DAR OPINION NO. 22-00

MR. SALVADOR CASINILLA

Tuguipa, Hilongos

Leyte

Dear Mr. Casinilla:

This refers to your letter of 08 February 1999 requesting opinion on the queries posed therein, summarized as follows:

1.         Whether or not a public school teacher is qualified to succeed as tenant upon his father's death;

2.         Whether or not a lessor may eject a tenant without probable cause on the ground of personal cultivation; and

3.         Whether or not a lessor may be held liable if he purposely closes the drainage system of the landholding causing damage to the crops. What proper action should a tenant do in this situation?

Anent your query on the succession of tillage in agricultural leasehold, the applicable provision of law is Section 9 of Republic Act No. 3844, as amended, quoted hereunder:

"Sec. 9.         Agricultural Leasehold Relation Not Extinguished By Death or Incapacity of the Parties. — In case of death or permanent incapacity of the agricultural lessee to work his landholding, the leasehold shall continue between the agricultural lessor and the person who can cultivate the landholding personally, chosen by the agricultural lessor within one month from such death or permanent incapacity, from among the following: a) the surviving spouse; b) the eldest direct descendant by consanguinity; or c) the next eldest descendant or descendants in the order of their age. . . . Provided, further, That in the event the agricultural lessor fails to exercise his choice within the period herein provided the priority shall be in accordance with the order herein established."

From the aforequoted provision of law, the person who may succeed to the tenancy rights of a deceased tenant must be a person who can cultivate the landholding personally. Moreover, in Samson vs. de Alfonso, CA-G.R. No. SP-06452-R, June 30, 1977, it was held that the successor must be a bona fide farmer at the time he succeeds to the relationship. Hence, it is our opinion that a public school teacher, as a rule, cannot succeed as a tenant to the landholding for the reason that, as such, it is quite improbable that he can manage to become a farmer and a teacher at the same time. Teaching and farming are not, in any manner, related. Further, in "Magalong vs. Yap" (CA-G.R. No. SP-03163-CAR, April 14, 1977), the Court of Appeals likewise held: "We fail to see how a person in the situation of the plaintiff who was employed as a full-time working operator in a corn mill, working therein from 8:00 A.M. to 12:00 noon and from 2:00 P.M. to 6:00 P.M. everyday excluding Sundays and holidays, could still be a tenant on a parcel of riceland.
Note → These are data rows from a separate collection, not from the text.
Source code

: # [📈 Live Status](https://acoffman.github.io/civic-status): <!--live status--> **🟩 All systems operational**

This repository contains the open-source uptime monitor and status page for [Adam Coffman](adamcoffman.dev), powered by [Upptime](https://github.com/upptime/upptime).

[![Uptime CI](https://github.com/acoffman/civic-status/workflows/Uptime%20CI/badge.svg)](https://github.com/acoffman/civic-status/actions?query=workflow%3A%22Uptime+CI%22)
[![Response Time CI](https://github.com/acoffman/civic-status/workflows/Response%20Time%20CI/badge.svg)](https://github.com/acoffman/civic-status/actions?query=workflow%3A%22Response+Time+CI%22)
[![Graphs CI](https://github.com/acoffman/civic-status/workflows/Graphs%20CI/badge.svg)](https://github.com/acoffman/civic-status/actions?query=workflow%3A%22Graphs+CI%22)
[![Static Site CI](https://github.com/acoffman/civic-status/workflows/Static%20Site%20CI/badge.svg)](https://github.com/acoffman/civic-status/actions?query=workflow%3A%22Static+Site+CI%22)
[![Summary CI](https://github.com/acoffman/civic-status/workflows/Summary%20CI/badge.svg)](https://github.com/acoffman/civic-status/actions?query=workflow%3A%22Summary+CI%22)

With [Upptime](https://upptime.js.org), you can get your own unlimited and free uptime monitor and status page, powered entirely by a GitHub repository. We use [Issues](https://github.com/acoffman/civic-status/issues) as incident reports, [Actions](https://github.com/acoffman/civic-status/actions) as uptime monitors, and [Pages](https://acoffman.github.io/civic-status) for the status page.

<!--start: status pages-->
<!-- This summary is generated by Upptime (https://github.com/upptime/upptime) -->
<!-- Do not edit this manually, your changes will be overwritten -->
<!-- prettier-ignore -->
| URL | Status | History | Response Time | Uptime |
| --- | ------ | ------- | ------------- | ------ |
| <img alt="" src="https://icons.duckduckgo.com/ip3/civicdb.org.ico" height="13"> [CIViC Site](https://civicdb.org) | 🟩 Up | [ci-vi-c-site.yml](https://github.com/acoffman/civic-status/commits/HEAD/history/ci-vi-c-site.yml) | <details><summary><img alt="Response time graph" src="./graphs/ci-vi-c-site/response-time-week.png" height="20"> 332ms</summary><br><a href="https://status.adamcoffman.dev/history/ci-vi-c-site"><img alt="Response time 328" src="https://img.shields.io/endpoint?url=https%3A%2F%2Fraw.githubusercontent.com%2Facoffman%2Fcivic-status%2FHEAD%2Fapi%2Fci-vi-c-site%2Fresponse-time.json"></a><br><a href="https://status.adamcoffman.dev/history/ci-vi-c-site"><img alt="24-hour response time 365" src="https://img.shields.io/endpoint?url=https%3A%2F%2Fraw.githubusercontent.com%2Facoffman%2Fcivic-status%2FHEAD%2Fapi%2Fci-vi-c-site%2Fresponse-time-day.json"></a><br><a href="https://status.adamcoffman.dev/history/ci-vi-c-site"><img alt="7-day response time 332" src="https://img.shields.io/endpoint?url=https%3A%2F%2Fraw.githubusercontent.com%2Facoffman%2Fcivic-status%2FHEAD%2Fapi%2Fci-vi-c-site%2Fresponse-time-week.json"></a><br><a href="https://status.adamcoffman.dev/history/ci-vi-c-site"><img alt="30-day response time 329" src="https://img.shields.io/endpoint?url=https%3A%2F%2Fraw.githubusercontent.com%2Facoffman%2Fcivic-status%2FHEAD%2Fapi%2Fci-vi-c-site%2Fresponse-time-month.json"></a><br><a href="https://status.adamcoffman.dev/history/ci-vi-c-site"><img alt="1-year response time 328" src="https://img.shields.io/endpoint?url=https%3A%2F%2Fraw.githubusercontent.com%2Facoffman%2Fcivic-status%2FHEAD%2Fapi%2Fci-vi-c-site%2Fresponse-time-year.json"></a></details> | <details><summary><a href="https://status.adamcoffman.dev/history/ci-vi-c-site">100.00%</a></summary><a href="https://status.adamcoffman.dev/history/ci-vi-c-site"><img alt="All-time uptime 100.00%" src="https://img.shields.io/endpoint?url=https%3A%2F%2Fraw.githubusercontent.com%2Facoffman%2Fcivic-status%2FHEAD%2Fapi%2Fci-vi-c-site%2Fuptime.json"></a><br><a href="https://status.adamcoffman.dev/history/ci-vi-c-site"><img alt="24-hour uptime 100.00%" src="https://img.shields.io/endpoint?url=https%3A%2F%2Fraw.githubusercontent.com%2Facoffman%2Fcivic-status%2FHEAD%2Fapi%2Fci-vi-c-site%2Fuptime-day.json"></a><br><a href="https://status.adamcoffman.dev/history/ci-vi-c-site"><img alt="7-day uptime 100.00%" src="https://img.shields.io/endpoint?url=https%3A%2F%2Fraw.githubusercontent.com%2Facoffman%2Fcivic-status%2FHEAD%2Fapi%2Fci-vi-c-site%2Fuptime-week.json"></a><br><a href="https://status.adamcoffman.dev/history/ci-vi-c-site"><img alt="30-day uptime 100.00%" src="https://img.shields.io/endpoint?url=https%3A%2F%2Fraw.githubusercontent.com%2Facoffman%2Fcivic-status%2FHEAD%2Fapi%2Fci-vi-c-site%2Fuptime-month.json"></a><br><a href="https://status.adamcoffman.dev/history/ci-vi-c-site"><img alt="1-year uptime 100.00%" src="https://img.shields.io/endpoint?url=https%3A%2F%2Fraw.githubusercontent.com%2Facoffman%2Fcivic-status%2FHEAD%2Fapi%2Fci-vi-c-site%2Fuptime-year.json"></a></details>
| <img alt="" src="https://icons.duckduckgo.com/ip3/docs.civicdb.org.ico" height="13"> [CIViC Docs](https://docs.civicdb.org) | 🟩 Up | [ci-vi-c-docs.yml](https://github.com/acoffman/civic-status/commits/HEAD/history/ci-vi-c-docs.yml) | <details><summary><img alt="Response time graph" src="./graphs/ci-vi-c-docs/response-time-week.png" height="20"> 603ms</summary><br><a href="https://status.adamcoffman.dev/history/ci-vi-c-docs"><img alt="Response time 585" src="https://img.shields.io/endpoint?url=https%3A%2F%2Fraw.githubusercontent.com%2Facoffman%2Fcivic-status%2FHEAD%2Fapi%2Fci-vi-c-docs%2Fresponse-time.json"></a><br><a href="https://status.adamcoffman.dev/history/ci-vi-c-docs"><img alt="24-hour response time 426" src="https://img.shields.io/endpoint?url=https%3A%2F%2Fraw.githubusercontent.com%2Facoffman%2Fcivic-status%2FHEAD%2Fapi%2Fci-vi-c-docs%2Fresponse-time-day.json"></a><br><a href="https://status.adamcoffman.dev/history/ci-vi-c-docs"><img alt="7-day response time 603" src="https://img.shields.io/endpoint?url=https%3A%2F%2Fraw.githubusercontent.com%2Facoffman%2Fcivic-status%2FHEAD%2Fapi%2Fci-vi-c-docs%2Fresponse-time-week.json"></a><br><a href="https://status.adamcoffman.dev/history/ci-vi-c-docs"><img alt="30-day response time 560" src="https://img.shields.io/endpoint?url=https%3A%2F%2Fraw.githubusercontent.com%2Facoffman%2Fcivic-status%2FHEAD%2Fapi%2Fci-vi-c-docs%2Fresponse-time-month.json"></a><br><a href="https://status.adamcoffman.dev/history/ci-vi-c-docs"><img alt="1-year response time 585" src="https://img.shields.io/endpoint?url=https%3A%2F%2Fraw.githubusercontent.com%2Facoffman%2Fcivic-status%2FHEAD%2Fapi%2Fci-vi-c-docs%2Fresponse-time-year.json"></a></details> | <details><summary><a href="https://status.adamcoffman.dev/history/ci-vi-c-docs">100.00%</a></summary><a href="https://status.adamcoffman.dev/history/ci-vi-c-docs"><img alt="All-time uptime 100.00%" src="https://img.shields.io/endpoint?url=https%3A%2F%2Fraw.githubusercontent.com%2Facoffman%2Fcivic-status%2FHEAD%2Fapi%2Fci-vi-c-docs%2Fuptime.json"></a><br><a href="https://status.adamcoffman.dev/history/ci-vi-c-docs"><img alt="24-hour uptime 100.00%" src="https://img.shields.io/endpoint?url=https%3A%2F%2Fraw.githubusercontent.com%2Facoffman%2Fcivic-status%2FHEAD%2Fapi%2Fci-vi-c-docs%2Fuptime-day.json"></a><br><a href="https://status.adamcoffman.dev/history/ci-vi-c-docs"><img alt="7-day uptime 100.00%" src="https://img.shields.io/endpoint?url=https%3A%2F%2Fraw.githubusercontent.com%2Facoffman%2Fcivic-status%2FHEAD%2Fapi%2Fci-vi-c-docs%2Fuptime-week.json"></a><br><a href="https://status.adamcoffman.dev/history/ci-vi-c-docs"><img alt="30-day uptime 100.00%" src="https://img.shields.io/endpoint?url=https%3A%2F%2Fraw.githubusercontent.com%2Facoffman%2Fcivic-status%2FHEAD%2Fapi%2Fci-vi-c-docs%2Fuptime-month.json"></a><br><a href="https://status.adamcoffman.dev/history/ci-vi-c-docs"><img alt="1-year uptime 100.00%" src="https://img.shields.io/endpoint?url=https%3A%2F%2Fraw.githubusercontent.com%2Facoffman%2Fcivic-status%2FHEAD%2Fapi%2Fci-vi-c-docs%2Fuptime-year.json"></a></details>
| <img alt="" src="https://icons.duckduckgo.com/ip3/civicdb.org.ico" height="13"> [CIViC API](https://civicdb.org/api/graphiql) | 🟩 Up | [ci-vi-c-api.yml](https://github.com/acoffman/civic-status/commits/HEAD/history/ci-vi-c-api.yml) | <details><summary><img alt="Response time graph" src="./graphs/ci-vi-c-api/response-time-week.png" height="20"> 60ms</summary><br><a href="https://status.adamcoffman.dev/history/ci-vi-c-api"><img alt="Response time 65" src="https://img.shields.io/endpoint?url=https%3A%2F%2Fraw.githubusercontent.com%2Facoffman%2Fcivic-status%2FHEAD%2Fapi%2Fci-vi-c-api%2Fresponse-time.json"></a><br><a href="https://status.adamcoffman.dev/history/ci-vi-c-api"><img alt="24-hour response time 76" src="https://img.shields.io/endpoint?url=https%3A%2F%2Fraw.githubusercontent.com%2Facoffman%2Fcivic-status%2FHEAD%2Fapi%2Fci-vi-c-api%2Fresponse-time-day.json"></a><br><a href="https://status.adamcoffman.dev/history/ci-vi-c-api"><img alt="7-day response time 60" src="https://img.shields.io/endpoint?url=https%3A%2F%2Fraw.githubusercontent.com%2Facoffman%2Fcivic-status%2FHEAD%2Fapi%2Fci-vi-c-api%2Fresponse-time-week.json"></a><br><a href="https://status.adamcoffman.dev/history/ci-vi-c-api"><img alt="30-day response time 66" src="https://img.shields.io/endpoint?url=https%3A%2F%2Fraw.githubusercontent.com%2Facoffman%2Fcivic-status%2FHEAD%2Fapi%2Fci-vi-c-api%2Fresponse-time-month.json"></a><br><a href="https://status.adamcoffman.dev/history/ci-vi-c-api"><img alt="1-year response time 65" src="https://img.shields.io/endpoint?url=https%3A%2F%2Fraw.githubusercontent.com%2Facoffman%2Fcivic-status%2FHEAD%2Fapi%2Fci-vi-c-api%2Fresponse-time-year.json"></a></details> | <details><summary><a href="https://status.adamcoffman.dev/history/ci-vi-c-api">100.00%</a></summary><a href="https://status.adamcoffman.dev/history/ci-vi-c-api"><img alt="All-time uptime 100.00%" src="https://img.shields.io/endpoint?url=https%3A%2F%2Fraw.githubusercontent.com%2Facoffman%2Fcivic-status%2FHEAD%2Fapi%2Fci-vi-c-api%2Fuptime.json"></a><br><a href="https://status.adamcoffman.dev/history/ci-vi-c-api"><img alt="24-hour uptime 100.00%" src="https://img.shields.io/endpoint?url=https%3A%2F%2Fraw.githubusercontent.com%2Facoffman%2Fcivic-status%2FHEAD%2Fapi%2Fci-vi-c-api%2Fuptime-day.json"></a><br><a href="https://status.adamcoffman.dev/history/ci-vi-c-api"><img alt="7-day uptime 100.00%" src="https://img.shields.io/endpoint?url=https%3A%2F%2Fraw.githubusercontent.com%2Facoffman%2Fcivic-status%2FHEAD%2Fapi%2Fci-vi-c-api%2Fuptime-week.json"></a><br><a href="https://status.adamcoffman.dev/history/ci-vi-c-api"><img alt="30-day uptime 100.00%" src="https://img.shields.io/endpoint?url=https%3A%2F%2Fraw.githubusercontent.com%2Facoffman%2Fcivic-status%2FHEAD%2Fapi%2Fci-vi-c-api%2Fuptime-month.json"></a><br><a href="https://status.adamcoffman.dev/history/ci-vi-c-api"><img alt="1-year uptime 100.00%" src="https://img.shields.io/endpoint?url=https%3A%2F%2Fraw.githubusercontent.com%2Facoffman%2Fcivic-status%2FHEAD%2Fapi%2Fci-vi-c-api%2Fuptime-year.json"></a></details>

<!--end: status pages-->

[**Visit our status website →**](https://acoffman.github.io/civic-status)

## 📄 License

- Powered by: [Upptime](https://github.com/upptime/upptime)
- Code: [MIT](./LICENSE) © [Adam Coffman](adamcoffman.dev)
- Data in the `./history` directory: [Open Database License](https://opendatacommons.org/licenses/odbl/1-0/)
No matter how industrious he might be, he simply may not devote enough time and attention to the cultivation of the landholding as are called for by the nature of such task."

Pertinent to the second issue are the provisions of Section 7 of R.A. No. 3844, which provide that the agricultural lessee shall be entitled to security of tenure on his landholding and cannot be ejected therefrom unless authorized by the Court for causes provided by law. It follows that tenants may not be ejected from their tillage unless authorized by the court, now the Department of Agrarian Reform Adjudication Board, and for causes provided by law. Moreover, since personal cultivation is no longer a ground to terminate tenancy relationship as the same has been deleted as a ground for ejectment of a tenant under Section 7 of R.A. No. 6389 which amended Section 36 (I) of R.A. No. 3844, a tenant may not therefore be dispossessed of his farmholding on the ground that the landowner will personally cultivate the same.
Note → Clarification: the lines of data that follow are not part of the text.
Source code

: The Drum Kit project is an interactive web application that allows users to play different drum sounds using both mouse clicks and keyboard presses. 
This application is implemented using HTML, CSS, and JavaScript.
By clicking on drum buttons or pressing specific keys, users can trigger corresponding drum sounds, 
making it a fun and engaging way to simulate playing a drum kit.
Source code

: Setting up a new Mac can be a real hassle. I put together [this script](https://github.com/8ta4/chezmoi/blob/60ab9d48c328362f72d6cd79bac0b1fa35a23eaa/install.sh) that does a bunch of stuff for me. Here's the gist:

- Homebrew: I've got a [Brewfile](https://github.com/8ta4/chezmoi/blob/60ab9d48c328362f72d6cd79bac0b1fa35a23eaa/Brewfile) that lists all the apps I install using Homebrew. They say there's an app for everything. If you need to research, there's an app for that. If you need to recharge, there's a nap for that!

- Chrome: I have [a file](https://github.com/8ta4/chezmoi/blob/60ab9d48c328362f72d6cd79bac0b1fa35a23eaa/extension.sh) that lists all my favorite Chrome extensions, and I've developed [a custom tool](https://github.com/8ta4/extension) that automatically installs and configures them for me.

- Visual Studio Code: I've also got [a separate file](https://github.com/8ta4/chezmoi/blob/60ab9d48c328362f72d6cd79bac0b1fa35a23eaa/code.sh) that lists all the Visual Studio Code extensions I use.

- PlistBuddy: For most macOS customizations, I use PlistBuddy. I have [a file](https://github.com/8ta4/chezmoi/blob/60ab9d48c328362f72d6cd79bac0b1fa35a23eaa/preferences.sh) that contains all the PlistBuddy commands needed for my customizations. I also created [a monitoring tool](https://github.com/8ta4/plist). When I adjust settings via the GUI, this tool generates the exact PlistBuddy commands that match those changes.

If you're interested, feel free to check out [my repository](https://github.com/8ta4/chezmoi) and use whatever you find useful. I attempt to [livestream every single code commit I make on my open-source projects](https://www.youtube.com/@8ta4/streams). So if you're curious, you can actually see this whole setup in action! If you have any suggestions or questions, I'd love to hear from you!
Anent the third issue, Section 30 of R.A. No. 3844, as amended, provides that the agricultural-lessor has the obligation to keep intact such permanent useful improvements existing on the land at the start of the leasehold relation such as irrigation and drainage systems. Thus, the agricultural lessor may be held liable if he purposely closes the drainage system of the land to the detriment of the crops planted therein. In all cases, the agricultural-lessor shall respect the peaceful possession and cultivation of his tenant-lessee. Significantly, should the agricultural lessor fail to respect the peaceful possession and cultivation of his tenant-lessee, the latter may seek the assistance of the Municipal Agrarian Reform Officer (MARO) and the Barangay Agrarian Reform Committee (BARC) concerned to jointly conduct mediation conference between the landowner and the tenant for the purpose of threshing out any differences between them. If no agreement is reached, the Provincial Agrarian Reform Officer (PARO) may assume jurisdiction over the matter. Again, if they fail to resolve the conflict on that level, the aggrieved party may file a case with the Department of Agrarian Reform Adjudication Board (DARAB).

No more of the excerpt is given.